On pandemic recovery, the most tangible result could be an agreement for pharmaceutical companies to waive intellectual property rights on vaccines, so that they can be distributed cheaply across the developing world. The US supports this, but the European Union, Switzerland and Britain are opposed.
There is also a need for agreements on supply chain resiliency to ensure we see no repeat of last year’s bottlenecks on personal protective equipment and other medical supplies. Ministers must also examine the massive supply chain dislocations that have emerged as economies begin to recover.
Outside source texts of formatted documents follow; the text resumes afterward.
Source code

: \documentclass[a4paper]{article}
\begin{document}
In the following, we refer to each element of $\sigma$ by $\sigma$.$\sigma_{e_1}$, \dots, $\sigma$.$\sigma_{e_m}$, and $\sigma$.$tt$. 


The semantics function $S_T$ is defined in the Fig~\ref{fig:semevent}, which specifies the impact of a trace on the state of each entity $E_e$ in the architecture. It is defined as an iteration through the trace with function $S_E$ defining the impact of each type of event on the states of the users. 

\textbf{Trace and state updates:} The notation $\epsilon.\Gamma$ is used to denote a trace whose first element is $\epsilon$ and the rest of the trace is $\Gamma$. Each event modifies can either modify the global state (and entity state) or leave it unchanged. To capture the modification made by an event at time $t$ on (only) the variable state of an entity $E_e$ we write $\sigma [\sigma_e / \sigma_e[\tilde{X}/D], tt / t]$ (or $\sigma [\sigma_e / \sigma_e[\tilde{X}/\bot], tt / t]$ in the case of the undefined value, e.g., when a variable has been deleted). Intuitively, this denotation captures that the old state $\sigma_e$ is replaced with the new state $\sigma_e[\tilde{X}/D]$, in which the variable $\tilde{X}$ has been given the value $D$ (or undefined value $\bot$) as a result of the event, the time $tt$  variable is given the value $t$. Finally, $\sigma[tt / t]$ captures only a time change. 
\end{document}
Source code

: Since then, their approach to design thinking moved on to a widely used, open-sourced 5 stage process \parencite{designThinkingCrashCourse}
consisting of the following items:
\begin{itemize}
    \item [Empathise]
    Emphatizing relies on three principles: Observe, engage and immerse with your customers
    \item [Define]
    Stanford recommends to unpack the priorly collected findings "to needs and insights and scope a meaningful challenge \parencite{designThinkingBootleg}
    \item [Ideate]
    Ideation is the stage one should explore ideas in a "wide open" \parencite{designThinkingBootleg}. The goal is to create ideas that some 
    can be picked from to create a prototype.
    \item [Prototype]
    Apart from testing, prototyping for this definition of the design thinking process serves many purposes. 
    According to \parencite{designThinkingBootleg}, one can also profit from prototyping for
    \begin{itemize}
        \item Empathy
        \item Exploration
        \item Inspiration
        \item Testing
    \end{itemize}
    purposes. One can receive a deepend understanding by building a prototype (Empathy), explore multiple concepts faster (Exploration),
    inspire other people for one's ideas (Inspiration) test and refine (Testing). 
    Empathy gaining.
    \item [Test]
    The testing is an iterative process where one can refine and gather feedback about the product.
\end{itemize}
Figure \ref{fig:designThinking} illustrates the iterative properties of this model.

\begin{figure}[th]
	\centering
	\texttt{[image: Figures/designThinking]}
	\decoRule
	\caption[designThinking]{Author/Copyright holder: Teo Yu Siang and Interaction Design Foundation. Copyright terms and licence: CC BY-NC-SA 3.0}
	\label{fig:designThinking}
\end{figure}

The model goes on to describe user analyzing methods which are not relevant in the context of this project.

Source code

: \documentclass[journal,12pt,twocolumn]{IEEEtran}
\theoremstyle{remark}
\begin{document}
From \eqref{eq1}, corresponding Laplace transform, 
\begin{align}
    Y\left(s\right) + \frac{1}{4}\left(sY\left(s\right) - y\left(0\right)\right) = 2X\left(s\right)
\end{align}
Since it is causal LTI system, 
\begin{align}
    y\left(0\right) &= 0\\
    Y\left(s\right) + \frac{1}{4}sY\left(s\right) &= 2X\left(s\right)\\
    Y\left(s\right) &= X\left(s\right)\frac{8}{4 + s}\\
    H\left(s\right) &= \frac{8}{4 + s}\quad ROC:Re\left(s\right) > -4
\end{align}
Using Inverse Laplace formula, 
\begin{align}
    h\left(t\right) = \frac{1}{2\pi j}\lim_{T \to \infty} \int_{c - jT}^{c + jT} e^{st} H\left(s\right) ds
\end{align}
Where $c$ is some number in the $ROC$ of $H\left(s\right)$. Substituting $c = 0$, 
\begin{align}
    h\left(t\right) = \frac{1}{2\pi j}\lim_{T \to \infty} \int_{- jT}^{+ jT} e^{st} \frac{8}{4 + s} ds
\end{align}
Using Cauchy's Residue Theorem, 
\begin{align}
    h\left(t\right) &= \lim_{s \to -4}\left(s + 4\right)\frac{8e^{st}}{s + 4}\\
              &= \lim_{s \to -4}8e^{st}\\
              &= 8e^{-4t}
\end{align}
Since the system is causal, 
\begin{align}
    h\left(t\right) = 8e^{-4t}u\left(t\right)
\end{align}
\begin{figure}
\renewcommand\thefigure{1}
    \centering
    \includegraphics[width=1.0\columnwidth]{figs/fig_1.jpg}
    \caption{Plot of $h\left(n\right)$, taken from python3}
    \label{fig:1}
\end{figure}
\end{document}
Unfortunately, these urgent issues are all so recent that few governments have yet to even discuss a common approach. So little of substance can be expected from MC12.
So too on climate-related issues, such as fossil fuel subsidies, carbon taxes and policy support for green technologies. Expectations on such issues will be set at the COP26 climate summit to be held in Glasgow from October 31 to November 12. Little of substance can be expected so quickly after that.
Most detailed hopes for MC12 are linked to what Geneva’s trade policy wonks call Joint Statement Initiatives, because these are exempted from the consensus rules that often hold initiatives hostage to just one or two of the WTO’s 164 member economies.
Foremost is a deal eliminating fisheries subsidies, which has been under discussion for many years. Officials call it “a critical test [ …] for the credibility of our organisation”.
Another Joint Statement Initiative close to agreement is on rules governing international e-commerce. This has been high on Okonjo-Iweala’s agenda. The problem is that calls “to intensify efforts” have been a hallmark of statements and press releases for more than 20 years with little to show.
A final key marker for success at MC12 will be for ministers to emerge without full-blown conflict over China’s state-enterprise economy, its Made in China 2025 industrial policy that underpins subsidies and incentives across the economy, and its lack of transparency on many trade rules and practices.
WTO’s “audit” of China’s trade practices – the dull and detailed 206-page trade policy review released last week – provides powerful empirical support for the progress that China has made over the past 20 years and miraculously ducks the controversies that have, for the past five years, so soured US-China trade relations.
It will be similarly miraculous if ministers attending MC12 can do the same, but we can live in hope.